BMW, Audi… or Kia? Chances are it’s a question that’ll rarely have graced your lips before – or indeed, the lips of many other car buyers, for that matter. But it’s one the new Kia Stinger will have more buyers asking – or so its maker hopes.
The Kia Stinger went on sale earlier this year, with the 365bhp V6-engined GT S version headlining the range and earning quite a bit of attention – somewhat unsurprisingly, with its Audi S5 Sportback-rivalling performance figures.
But, of course, the 26.6mpg thirst of the top model means few will actually choose it. More likely, they’ll go for the 2.2-litre diesel, or the 2.0-litre petrol – the latter of which we’ve got our hands on here. It goes up against rivals such as the Audi A5 Sportback and BMW 4 Series Gran Coupé.
2018 Kia Stinger 2.0 T-GDi on the road
This is the 2.0 T-GDI GT Line, to be more precise, which means it sits at the entry point of the Stinger range costing a very reasonable £31,995. Don’t imagine, however, that it’s a sluggard as a result. The turbocharged motor kicks out 244bhp, good enough to power the Stinger to 60mph in just 5.8sec – more than enough for it to feel fast to all but the keenest of boy and girl racers.
Even a restrained prod of the throttle results in a satisfying shove in the back; there’s a good wodge of torque low down which gives you all you might need for a safe overtake. Stretch your toe further, though, and the engine has more to give, with enough verve at the top end to have you holding onto gears just that little bit longer.
That extra top-end oomph, though, is accompanied by quite a bit of engine noise – and not all of it good. Fortunately, the Stinger 2.0 is quieter lower down the rev range, which makes it unintrusive when you’re cruising along or pootling around town.
The same goes for the gearbox, which shifts cleanly and smoothly, and engages sweetly as you pull away; flick the Stinger into sport mode and use the steering wheel paddles, and it snicks through the gears crisply and quickly.
Unlike the GT S, you don’t get adaptive suspension here. Fortunately, that doesn’t matter too much in corners, as the suspension keeps control of the big, heavy body pretty well, meaning the Stinger doesn’t lean over too much. In fact, it’s pretty good fun to drive, aided by steering that’s quick and direct and a front end that likes to turn in. Together with that responsive engine, it makes hustling even this entry-level Stinger down a twisting road a delight.
Where the suspension falls down slightly is in terms of its ride quality. The Stinger isn’t firm, but sometimes its damping lacks control.

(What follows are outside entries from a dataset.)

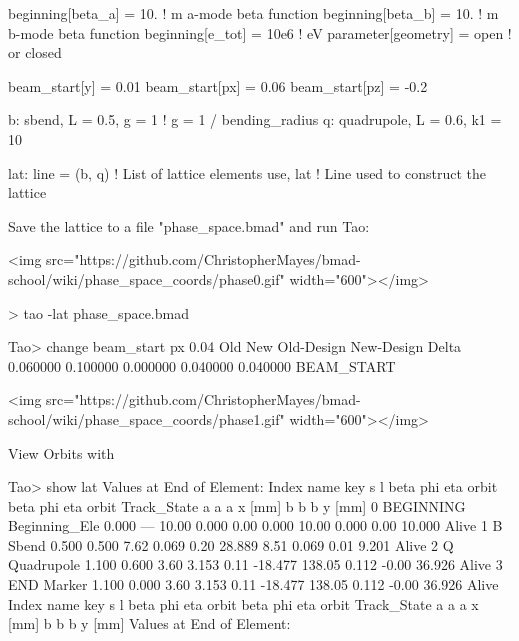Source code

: \documentclass{hitec}
\begin{document}
    beginning[beta_a] = 10.     ! m  a-mode beta function
    beginning[beta_b] = 10.     ! m  b-mode beta function
    beginning[e_tot] = 10e6     ! eV
    parameter[geometry] = open  ! or closed

    beam_start[y] = 0.01
    beam_start[px] = 0.06
    beam_start[pz] = -0.2

    b: sbend, L = 0.5, g = 1    ! g = 1 / bending_radius
    q: quadrupole, L = 0.6, k1 = 10

    lat: line = (b, q)      ! List of lattice elements
    use, lat                ! Line used to construct the lattice

Save the lattice to a file "phase_space.bmad" and run Tao:

<img src="https://github.com/ChristopherMayes/bmad-school/wiki/phase_space_coords/phase0.gif" width="600"></img>

    > tao -lat phase_space.bmad

    Tao> change beam_start px 0.04
               Old           New    Old-Design    New-Design         Delta
          0.060000      0.100000      0.000000      0.040000      0.040000    BEAM_START


<img src="https://github.com/ChristopherMayes/bmad-school/wiki/phase_space_coords/phase1.gif" width="600"></img>

View Orbits with 

    Tao> show lat
          Values at End of Element:
     Index  name      key                       s       l    beta     phi    eta  orbit     beta     phi    eta  orbit    Track_State
                                                                a       a      a  x [mm]       b       b      b  y [mm]
         0  BEGINNING Beginning_Ele         0.000     ---   10.00   0.000   0.00   0.000   10.00   0.000   0.00  10.000   Alive
         1  B         Sbend                 0.500   0.500    7.62   0.069   0.20  28.889    8.51   0.069   0.01   9.201   Alive
         2  Q         Quadrupole            1.100   0.600    3.60   3.153   0.11 -18.477  138.05   0.112  -0.00  36.926   Alive
         3  END       Marker                1.100   0.000    3.60   3.153   0.11 -18.477  138.05   0.112  -0.00  36.926   Alive
     Index  name      key                       s       l    beta     phi    eta  orbit     beta     phi    eta  orbit    Track_State
                                                                a       a      a  x [mm]       b       b      b  y [mm]
          Values at End of Element:
\end{document}
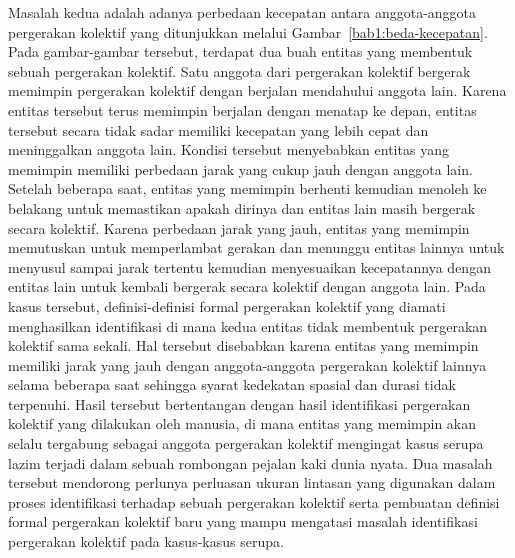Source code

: Masalah kedua adalah adanya perbedaan kecepatan antara anggota-anggota pergerakan kolektif yang ditunjukkan melalui Gambar~\ref{bab1:beda-kecepatan}. Pada gambar-gambar tersebut, terdapat dua buah entitas yang membentuk sebuah pergerakan kolektif. Satu anggota dari pergerakan kolektif bergerak memimpin pergerakan kolektif dengan berjalan mendahului anggota lain. Karena entitas tersebut terus memimpin berjalan dengan menatap ke depan, entitas tersebut secara tidak sadar memiliki kecepatan yang lebih cepat dan meninggalkan anggota lain. Kondisi tersebut menyebabkan entitas yang memimpin memiliki perbedaan jarak yang cukup jauh dengan anggota lain. Setelah beberapa saat, entitas yang memimpin berhenti kemudian menoleh ke belakang untuk memastikan apakah dirinya dan entitas lain masih bergerak secara kolektif. Karena perbedaan jarak yang jauh, entitas yang memimpin memutuskan untuk memperlambat gerakan dan menunggu entitas lainnya untuk menyusul sampai jarak tertentu kemudian menyesuaikan kecepatannya dengan entitas lain untuk kembali bergerak secara kolektif dengan anggota lain. Pada kasus tersebut, definisi-definisi formal pergerakan kolektif yang diamati menghasilkan identifikasi di mana kedua entitas tidak membentuk pergerakan kolektif sama sekali. Hal tersebut disebabkan karena entitas yang memimpin memiliki jarak yang jauh dengan anggota-anggota pergerakan kolektif lainnya selama beberapa saat sehingga syarat kedekatan spasial dan durasi tidak terpenuhi. Hasil tersebut bertentangan dengan hasil identifikasi pergerakan kolektif yang dilakukan oleh manusia, di mana entitas yang memimpin akan selalu tergabung sebagai anggota pergerakan kolektif mengingat kasus serupa lazim terjadi dalam sebuah rombongan pejalan kaki dunia nyata. Dua masalah tersebut mendorong perlunya perluasan ukuran lintasan yang digunakan dalam proses identifikasi terhadap sebuah pergerakan kolektif serta pembuatan definisi formal pergerakan kolektif baru yang mampu mengatasi masalah identifikasi pergerakan kolektif pada kasus-kasus serupa. 

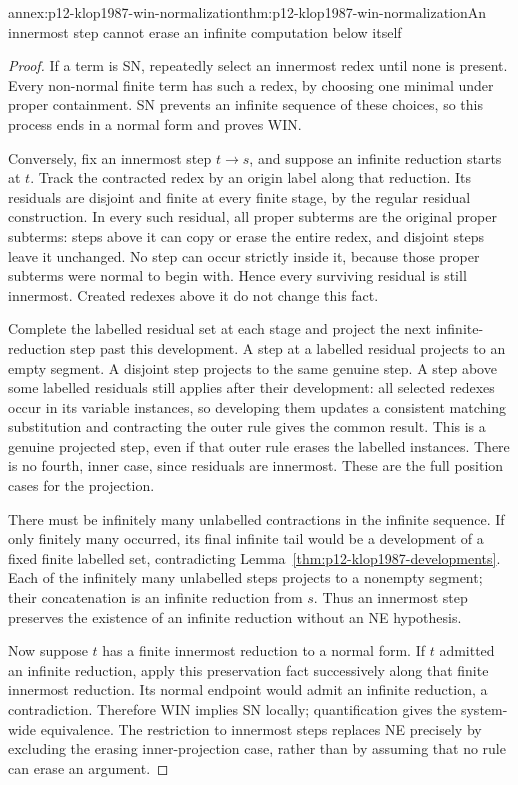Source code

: \begin{annexitem}{annex:p12-klop1987-win-normalization}{thm:p12-klop1987-win-normalization}{An innermost step cannot erase an infinite computation below itself}
\begin{proof}
If a term is SN, repeatedly select an innermost redex until none is
present. Every non-normal finite term has such a redex, by choosing one
minimal under proper containment. SN prevents an infinite sequence of
these choices, so this process ends in a normal form and proves WIN.

Conversely, fix an innermost step \(t\to s\), and suppose an infinite
reduction starts at \(t\). Track the contracted redex by an origin
label along that reduction. Its residuals are disjoint and finite at
every finite stage, by the regular residual construction. In every such
residual, all proper subterms are the original proper subterms: steps
above it can copy or erase the entire redex, and disjoint steps leave it
unchanged. No step can occur strictly inside it, because those proper
subterms were normal to begin with. Hence every surviving residual is
still innermost. Created redexes above it do not change this fact.

Complete the labelled residual set at each stage and project the next
infinite-reduction step past this development. A step at a labelled
residual projects to an empty segment. A disjoint step projects to the
same genuine step. A step above some labelled residuals still applies
after their development: all selected redexes occur in its variable
instances, so developing them updates a consistent matching substitution
and contracting the outer rule gives the common result. This is a
genuine projected step, even if that outer rule erases the labelled
instances. There is no fourth, inner case, since residuals are innermost.
These are the full position cases for the projection.

There must be infinitely many unlabelled contractions in the infinite
sequence. If only finitely many occurred, its final infinite tail would
be a development of a fixed finite labelled set, contradicting
Lemma~\ref{thm:p12-klop1987-developments}. Each of the infinitely many
unlabelled steps projects to a nonempty segment; their concatenation
is an infinite reduction from \(s\). Thus an innermost step preserves
the existence of an infinite reduction without an NE hypothesis.

Now suppose \(t\) has a finite innermost reduction to a normal form.
If \(t\) admitted an infinite reduction, apply this preservation fact
successively along that finite innermost reduction. Its normal endpoint
would admit an infinite reduction, a contradiction. Therefore WIN
implies SN locally; quantification gives the system-wide equivalence.
The restriction to innermost steps replaces NE precisely by excluding
the erasing inner-projection case, rather than by assuming that no rule
can erase an argument.
\end{proof}
\end{annexitem}

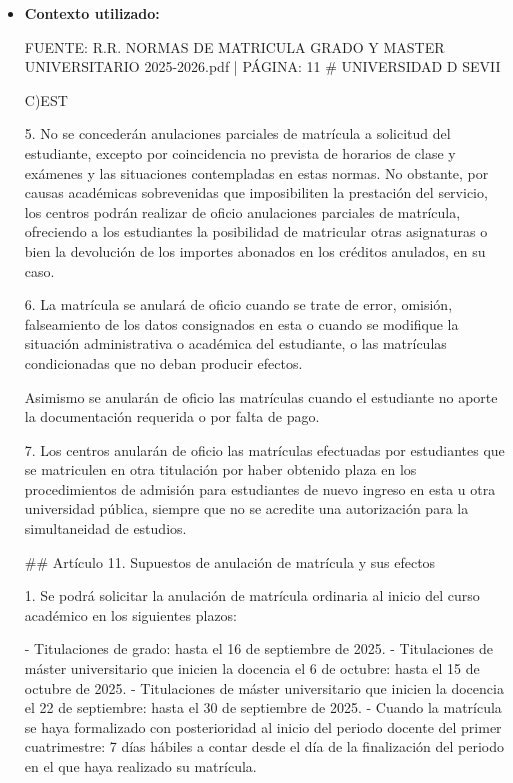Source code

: \documentclass{article}
\begin{document}
\begin{itemize}
\begin{itemize}
                Recuerda que la anulación de matrícula puede tener consecuencias académicas y económicas, por lo que es importante leer detenidamente las Normas de Matrícula Grado y Máster Universitario 2025-2026 y consultar con la Universidad de Sevilla si tienes alguna duda.
          \item \textbf{Contexto utilizado:}
                \begin{scriptsize}
                  FUENTE: R.R. NORMAS DE MATRICULA GRADO Y MASTER UNIVERSITARIO 2025-2026.pdf | PÁGINA: 11
                  \# UNIVERSIDAD D SEVII

                  C)EST

                  5. No se concederán anulaciones parciales de matrícula a solicitud del estudiante, excepto por coincidencia no prevista de horarios de clase y exámenes y las situaciones contempladas en estas normas. No obstante, por causas académicas sobrevenidas que imposibiliten la prestación del servicio, los centros podrán realizar de oficio anulaciones parciales de matrícula, ofreciendo a los estudiantes la posibilidad de matricular otras asignaturas o bien la devolución de los importes abonados en los créditos anulados, en su caso.

                  6. La matrícula se anulará de oficio cuando se trate de error, omisión, falseamiento de los datos consignados en esta o cuando se modifique la situación administrativa o académica del estudiante, o las matrículas condicionadas que no deban producir efectos.

                  Asimismo se anularán de oficio las matrículas cuando el estudiante no aporte la documentación requerida o por falta de pago.

                  7. Los centros anularán de oficio las matrículas efectuadas por estudiantes que se matriculen en otra titulación por haber obtenido plaza en los procedimientos de admisión para estudiantes de nuevo ingreso en esta u otra universidad pública, siempre que no se acredite una autorización para la simultaneidad de estudios.

                  \#\# Artículo 11. Supuestos de anulación de matrícula y sus efectos

                  1. Se podrá solicitar la anulación de matrícula ordinaria al inicio del curso académico en los siguientes plazos:

                  - Titulaciones de grado: hasta el 16 de septiembre de 2025.
                  - Titulaciones de máster universitario que inicien la docencia el 6 de octubre: hasta el 15 de octubre de 2025.
                  - Titulaciones de máster universitario que inicien la docencia el 22 de septiembre: hasta el 30 de septiembre de 2025.
                  - Cuando la matrícula se haya formalizado con posterioridad al inicio del periodo docente del primer cuatrimestre: 7 días hábiles a contar desde el día de la finalización del periodo en el que haya realizado su matrícula.


\end{scriptsize}
\end{itemize}
\end{itemize}
\end{document}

Undulating roads can result in the Stinger pitching over larger bumps; meanwhile, smaller ruts aren’t felt through the chassis so much as heard as the thump of the wheels reverberates through the body.
Even on the motorway, there’s a constant background buzz through the suspension, which manages to damp out the larger imperfections but fails to stop smaller ones. It’d be overstating things to call it uncomfortable, but neither is it truly relaxed.
2018 Kia Stinger 2.0 T-GDi interior
Climb aboard the Stinger and it’s instantly clear that it’s a cut above other models in Kia’s range. Swathes of real metal and leather dominate, while there are some eyecatching design touches such as the circular air vents, while the controls feel slick, with switchgear that’s well damped, and easy to understand and operate.
The Kia's 8.0in touchscreen is responsive and fast, and the menus are reasonably easy to find your way around. On top of this, you also get dual-zone climate control, leather upholstery, heated and electrically-adjustable front seats with memory functions, a reversing camera, front and rear parking sensors, Bluetooth connectivity and Apple CarPlay and Android Auto, among an extensive equipment list.
Sadly, all is not perfect; for example, the faux stitching along the top of the dash – there to simulate leather – jars against the real leather used on the seats and door panels, while some of the plastics lower down the dash and doors don’t feel quite as classy. All told, an A5 feel higher quality inside.
You do at least get plenty of space for odds and sods, while the front seat occupants themselves won’t feel cramped – there’s loads of room even for the lankiest. The same can’t be said further back, mind you; limited shoulder and head room make the rear seats a bit of a squeeze, while the sloping roofline means it’s easy to catch your head on the way in.